Summit Hotel Properties, Inc. (INN) Q4 2024 Earnings Call Transcript
Prepared Remarks
Questions and Answers
Call Participants
Prepared Remarks:
Operator
Welcome to the Summit Hotel Properties 2024 Fourth Quarter and Full Year Earnings Conference Call. I will now be passing the line to Kevin Malota, Senior Vice President of Corporate Finance.
Unidentified Company Representative
Thank you, Michelle, and good morning. I am joined today by Summit Hotel Properties’ President and Chief Executive Officer, Jon Stanner; and Executive Vice President and Chief Financial Officer, Trey Conkling.

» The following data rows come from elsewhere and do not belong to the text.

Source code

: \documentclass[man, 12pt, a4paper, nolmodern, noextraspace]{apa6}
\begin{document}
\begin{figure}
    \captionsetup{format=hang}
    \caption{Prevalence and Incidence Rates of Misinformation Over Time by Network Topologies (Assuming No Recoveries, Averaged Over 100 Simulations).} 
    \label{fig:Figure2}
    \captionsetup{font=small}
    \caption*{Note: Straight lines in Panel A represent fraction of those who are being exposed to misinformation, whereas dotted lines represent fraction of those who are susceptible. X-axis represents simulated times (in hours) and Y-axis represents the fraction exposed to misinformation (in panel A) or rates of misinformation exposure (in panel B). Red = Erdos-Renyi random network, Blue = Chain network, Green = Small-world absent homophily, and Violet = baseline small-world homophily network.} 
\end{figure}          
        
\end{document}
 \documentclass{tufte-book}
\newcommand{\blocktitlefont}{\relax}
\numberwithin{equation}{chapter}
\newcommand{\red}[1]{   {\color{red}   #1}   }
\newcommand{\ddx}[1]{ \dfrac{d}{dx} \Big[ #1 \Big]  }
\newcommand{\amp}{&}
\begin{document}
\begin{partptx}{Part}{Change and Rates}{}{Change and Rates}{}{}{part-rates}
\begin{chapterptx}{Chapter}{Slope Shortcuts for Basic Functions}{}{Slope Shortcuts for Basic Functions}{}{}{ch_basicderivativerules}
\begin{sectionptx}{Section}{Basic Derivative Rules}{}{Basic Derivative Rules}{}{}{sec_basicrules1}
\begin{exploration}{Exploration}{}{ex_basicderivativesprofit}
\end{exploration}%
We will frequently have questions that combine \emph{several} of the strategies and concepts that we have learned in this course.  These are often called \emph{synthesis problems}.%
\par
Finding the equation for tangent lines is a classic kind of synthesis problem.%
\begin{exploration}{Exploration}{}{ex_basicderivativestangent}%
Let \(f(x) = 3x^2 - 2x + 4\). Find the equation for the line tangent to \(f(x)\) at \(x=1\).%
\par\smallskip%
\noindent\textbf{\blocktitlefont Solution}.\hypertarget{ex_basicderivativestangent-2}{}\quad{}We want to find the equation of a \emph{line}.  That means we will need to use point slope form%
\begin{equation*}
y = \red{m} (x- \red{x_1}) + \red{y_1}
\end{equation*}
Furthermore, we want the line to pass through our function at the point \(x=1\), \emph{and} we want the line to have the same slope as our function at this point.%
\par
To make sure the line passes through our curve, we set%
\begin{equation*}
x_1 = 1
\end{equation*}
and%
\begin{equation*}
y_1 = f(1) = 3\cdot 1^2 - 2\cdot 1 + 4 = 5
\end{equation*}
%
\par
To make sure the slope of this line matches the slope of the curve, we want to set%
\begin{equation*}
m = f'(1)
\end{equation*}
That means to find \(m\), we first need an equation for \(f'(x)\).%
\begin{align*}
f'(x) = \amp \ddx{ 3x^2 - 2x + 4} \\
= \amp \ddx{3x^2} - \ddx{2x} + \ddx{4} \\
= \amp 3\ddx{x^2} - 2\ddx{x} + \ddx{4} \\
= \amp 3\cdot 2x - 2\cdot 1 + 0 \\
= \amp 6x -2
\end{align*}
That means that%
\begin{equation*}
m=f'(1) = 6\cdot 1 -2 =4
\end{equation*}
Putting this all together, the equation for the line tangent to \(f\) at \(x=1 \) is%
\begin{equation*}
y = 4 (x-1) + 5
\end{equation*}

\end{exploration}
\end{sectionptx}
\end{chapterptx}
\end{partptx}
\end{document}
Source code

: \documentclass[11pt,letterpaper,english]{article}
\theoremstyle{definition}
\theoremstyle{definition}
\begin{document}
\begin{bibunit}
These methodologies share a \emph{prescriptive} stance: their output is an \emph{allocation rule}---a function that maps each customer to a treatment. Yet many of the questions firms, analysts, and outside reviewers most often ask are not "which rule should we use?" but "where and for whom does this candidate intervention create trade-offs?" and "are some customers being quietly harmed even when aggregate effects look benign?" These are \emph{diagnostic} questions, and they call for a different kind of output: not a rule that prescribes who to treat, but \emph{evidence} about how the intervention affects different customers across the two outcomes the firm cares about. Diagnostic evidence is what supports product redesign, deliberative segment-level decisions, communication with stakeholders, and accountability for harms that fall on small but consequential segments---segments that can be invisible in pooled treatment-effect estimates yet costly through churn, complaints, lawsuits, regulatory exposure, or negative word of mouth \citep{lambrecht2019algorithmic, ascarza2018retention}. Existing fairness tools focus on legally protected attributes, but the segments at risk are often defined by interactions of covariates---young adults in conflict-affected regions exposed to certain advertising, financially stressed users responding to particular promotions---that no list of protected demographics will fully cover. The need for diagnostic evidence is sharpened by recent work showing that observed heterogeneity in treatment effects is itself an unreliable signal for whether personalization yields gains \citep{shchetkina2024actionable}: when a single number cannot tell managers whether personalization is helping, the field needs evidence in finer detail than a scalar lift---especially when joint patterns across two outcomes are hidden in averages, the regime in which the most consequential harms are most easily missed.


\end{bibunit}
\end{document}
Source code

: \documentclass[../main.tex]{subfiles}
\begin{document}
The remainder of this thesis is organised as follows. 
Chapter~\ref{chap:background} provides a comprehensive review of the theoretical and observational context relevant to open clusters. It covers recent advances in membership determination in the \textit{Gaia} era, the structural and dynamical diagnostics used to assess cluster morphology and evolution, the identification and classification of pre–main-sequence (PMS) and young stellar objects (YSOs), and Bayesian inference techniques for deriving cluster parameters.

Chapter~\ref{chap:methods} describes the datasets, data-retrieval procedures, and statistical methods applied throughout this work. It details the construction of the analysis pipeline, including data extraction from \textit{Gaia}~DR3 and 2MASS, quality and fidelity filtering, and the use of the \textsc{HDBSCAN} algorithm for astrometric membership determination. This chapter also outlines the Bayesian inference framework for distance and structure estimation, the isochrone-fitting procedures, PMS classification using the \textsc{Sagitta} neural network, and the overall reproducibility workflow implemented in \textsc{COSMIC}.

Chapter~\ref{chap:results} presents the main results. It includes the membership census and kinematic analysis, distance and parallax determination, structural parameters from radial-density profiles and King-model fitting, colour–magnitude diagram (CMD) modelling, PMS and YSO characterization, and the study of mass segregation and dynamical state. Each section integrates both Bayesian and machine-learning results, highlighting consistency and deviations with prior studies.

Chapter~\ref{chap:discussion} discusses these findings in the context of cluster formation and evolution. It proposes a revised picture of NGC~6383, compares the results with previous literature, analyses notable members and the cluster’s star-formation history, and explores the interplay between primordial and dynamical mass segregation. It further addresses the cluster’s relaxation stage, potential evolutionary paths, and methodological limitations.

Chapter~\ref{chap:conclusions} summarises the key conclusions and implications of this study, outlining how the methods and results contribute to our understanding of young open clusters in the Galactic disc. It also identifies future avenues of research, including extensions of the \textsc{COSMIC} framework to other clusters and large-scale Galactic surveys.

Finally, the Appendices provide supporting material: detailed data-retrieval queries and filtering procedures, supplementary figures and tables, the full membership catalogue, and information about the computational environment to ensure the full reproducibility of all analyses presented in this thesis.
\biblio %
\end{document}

Please note that many of our comments today are considered forward-looking statements as defined by federal securities laws. These statements are subject to risks and uncertainties, both known and unknown as described in our SEC filings. Forward-looking statements that we make today are effective only as of today, February 25th 2025, and we undertake no duty to update them later. You can find copies of our SEC filings and earnings release, which contain reconciliations to non-GAAP financial measures referenced on this call on our website at www.shpreit.com. Please welcome, Summit Hotel Properties’ President and Chief Executive Officer, Jon Stanner.
Jon Stanner
Thanks Kevin. And thank you all for joining us today for our fourth quarter full year 2024 earnings conference call. 2024 was another year of effective execution and meaningful progress for Summit. Positioning the company for continued success in 2025. Today, Trey and I will discuss our solid full year operating and financial results, highlight our recent transaction activity and its role in driving outside future growth, provide an update on our balance sheet and near-term ROI-driven capital expenditures, and share our outlook for 2025. Summit delivered another successful year in 2024, as the strength of our operating platform, coupled with well-executed transaction activity, resulted in full year AFFO per share growth of nearly 6%.
For the third consecutive year, the company's RevPAR growth exceeded the industry average, with pro forma RevPAR growth increasing 1.8% for the year. Our operating team and management company partners continue to do a terrific job managing expenses, as pro forma hotel EBITDA margins were essentially flat year-over-year, driven by operating expense growth of just 1.5% on a per-occupied-room basis. Pro forma hotel EBITDA increased 2% year-over-year, despite the low RevPAR growth environment and difficult year-over-year property tax expense comparisons. Historically, our business model has required 2.5% to 3% RevPAR growth to maintain operating margins. In 2024, we significantly surpassed these expectations, driven by ongoing tight cost controls and our ability to manage hotel-level turnover, as well as reduce our reliance on more expensive and less efficient contract labor. Further validating our thesis for investing in hotels with efficient operating models.